Home News Local news Sisters Celebrate Sorority's Founding by Serving Meals

Sisters Celebrate Sorority's Founding by Serving Meals


Jan. 13, 2007 — Members of the St. Croix Alumnae Chapter of Delta Sigma Theta Sorority spent a portion of their leisure time Saturday serving meals to the homeless and less fortunate at the Christian "Shan" Vegetable Market in Christiansted.
The activity fell on the 94th anniversary of the national chapter's founding at Howard University on Jan. 13, 1913, by 22 collegiate women. The event marks the second time that local members have served the homeless. Nationwide, Founder's Day is celebrated with various community-service projects, one of the core principles upon which the sorority was founded. According to chapter President Dianne Canton-Reed, sorority members decided to feed the homeless because it brought them such joy the last time around.
"We wanted to give something back to the community because we are always asking the community for something," she said. The sorority often raises funds for scholarships to help young women attend college.
On Saturday members wore identifying red, white and even black T-shirts, some emblazoned with the words "Delta Sigma Theta" or Greek symbols identifying the sorority.

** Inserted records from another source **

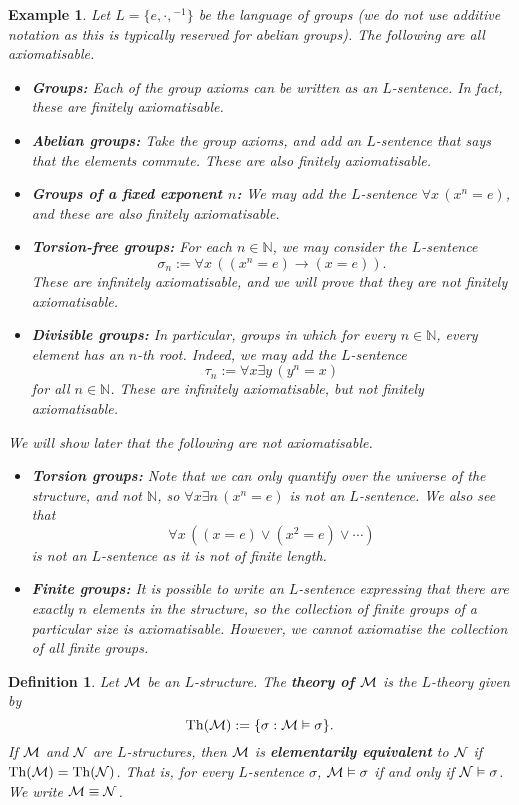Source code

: \documentclass[10pt]{article}
\newcommand{\N}{\mathbb{N}}
\DeclareMathOperator{\Th}{Th}
\theoremstyle{newstyle}
\newtheorem{defn}[thm]{Definition}
\newtheorem{exmp}[thm]{Example}
\begin{document}
\begin{exmp}
Let $L = \{e, \cdot, {}^{-1}\}$ be the language of groups (we do not use 
additive notation as this is typically reserved for abelian groups). The following 
are all axiomatisable.
\begin{itemize}
    \item {\bf Groups:} Each of the group axioms can be written as an $L$-sentence. 
    In fact, these are finitely axiomatisable.
    \item {\bf Abelian groups:} Take the group axioms, and add an $L$-sentence that 
    says that the elements commute. These are also finitely axiomatisable.
    \item {\bf Groups of a fixed exponent $n$:} We may add the $L$-sentence $\forall x \, (x^n = e)$, 
    and these are also finitely axiomatisable. 
    \item {\bf Torsion-free groups:} For each $n \in \N$, we may consider the $L$-sentence 
    \[ \sigma_n := \forall x \, ((x^n = e) \to (x = e)). \] 
    These are infinitely axiomatisable, and we will prove that they are not finitely axiomatisable.
    \item {\bf Divisible groups:} In particular, groups in which for every $n \in \N$, 
    every element has an $n$-th root. Indeed, we may add the $L$-sentence 
    \[ \tau_n := \forall x \exists y \, (y^n = x) \] 
    for all $n \in \N$. These are infinitely axiomatisable, but not finitely axiomatisable. 
\end{itemize}
We will show later that the following are not axiomatisable.
\begin{itemize}
    \item {\bf Torsion groups:} Note that we can only quantify over the universe of the 
    structure, and not $\N$, so $\forall x \exists n \, (x^n = e)$ is not an $L$-sentence.
    We also see that 
    \[ \forall x \, ((x = e) \vee (x^2 = e) \vee \cdots) \] 
    is not an $L$-sentence as it is not of finite length.
    \item {\bf Finite groups:} It is possible to write an $L$-sentence expressing that 
    there are exactly $n$ elements in the structure, so the collection of finite groups of a particular 
    size is axiomatisable. However, we cannot axiomatise the collection of all finite groups.
\end{itemize}
\end{exmp}

\begin{defn}
Let ${\cal M}$ be an $L$-structure. The {\bf theory of ${\cal M}$} is the $L$-theory
given by 
\[ \Th({\cal M}) := \{\sigma : {\cal M} \vDash \sigma\}. \] 
If ${\cal M}$ and ${\cal N}$ are $L$-structures, then ${\cal M}$ is {\bf elementarily equivalent} 
to ${\cal N}$ if $\Th({\cal M}) = \Th({\cal N})$. That is, for every $L$-sentence 
$\sigma$, ${\cal M} \vDash \sigma$ if and only if ${\cal N} \vDash \sigma$. 
We write ${\cal M} \equiv {\cal N}$.
\end{defn}
\end{document}
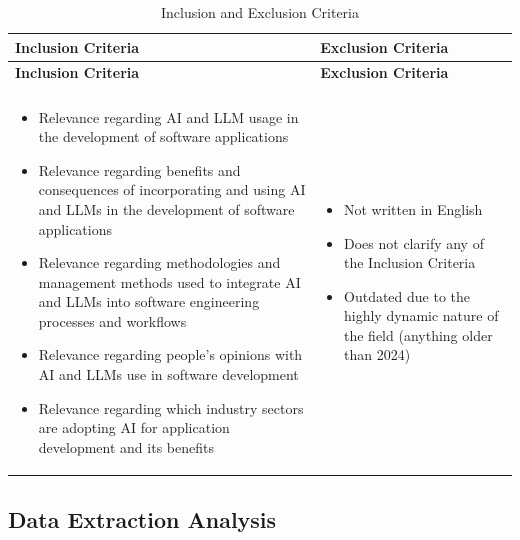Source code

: {\small
\renewcommand{\arraystretch}{1.25}

\begin{longtable}{>{\centering\arraybackslash}p{10.5cm} | >{\centering\arraybackslash}p{4.5cm}}
\caption{Inclusion and Exclusion Criteria}
\label{tab:inclusion_exclusion} \\
\toprule
\textbf{Inclusion Criteria} & \textbf{Exclusion Criteria} \\
\midrule
\endfirsthead

\toprule
\textbf{Inclusion Criteria} & \textbf{Exclusion Criteria} \\
\midrule
\endhead

\midrule
\multicolumn{2}{r}{\textit{Continued on next page}} \\
\midrule
\endfoot

\bottomrule
\endlastfoot

\begin{itemize}[leftmargin=0.6cm, rightmargin=0.6cm, topsep=-0.3cm, itemsep=0.6em]
\item Relevance regarding AI and LLM usage in the development of software applications
\item Relevance regarding benefits and consequences of incorporating and using AI and LLMs in the development of software applications
\item Relevance regarding methodologies and management methods used to integrate AI and LLMs into software engineering processes and workflows
\item Relevance regarding people's opinions with AI and LLMs use in software development
\item Relevance regarding which industry sectors are adopting AI for application development and its benefits
\end{itemize}
&
\begin{itemize}[leftmargin=0.6cm, rightmargin=0.6cm, topsep=-0.3cm, itemsep=0.6em]
\item Not written in English
\item Does not clarify any of the Inclusion Criteria
\item Outdated due to the highly dynamic nature of the field (anything older than 2024)
\end{itemize}
\\

\end{longtable}}


\subsection{Data Extraction Analysis}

Nearby several young women, members of the sorority's Dr. Betty Shabazz Delta Academy, were on hand to assist as needed. The Academy, held from 10 a.m. to 1 p.m. Saturdays at Juanita Gardine Elementary School, provides young women ages 11-14 with the opportunity to enhance the education they receive in public schools. The activities include self-esteem and etiquette workshops, field trips for college exposure and other special outings such as concerts, plays and cultural events, according to Desiree Illidge, co-chair of the Delta Academy along with Evelyn Richards.
Canton-Reed said Saturday that members cooked and donated barbecued, curried and stewed chicken, along with macaroni and cheese, peas and rice, corn on the cob, mixed vegetables and broccoli florets for the luncheon, which lasted from 11 a.m. to 2 p.m. The group of women worked in assembly-line fashion, with Canton-Reed assisting others with placing the food in Styrofoam containers. Then Illidge, Richards and their Delta Academy charges placed the containers of food into a plastic bag, adding slices of homemade cake and banana bread and a soft drink. They handed the completed meals to the men and women standing in line.
Some reminisced about past community-service projects, including Martha Edwards and Mae Louise Williams. They include the society's yearly voter drive and fund-raising activities for scholarships. Edwards and Williams are founding members of the St. Croix Alumnae Chapter. They recently bid farewell to another founding member, 85-year-old Hugh Etta Boulare, who died Dec. 28.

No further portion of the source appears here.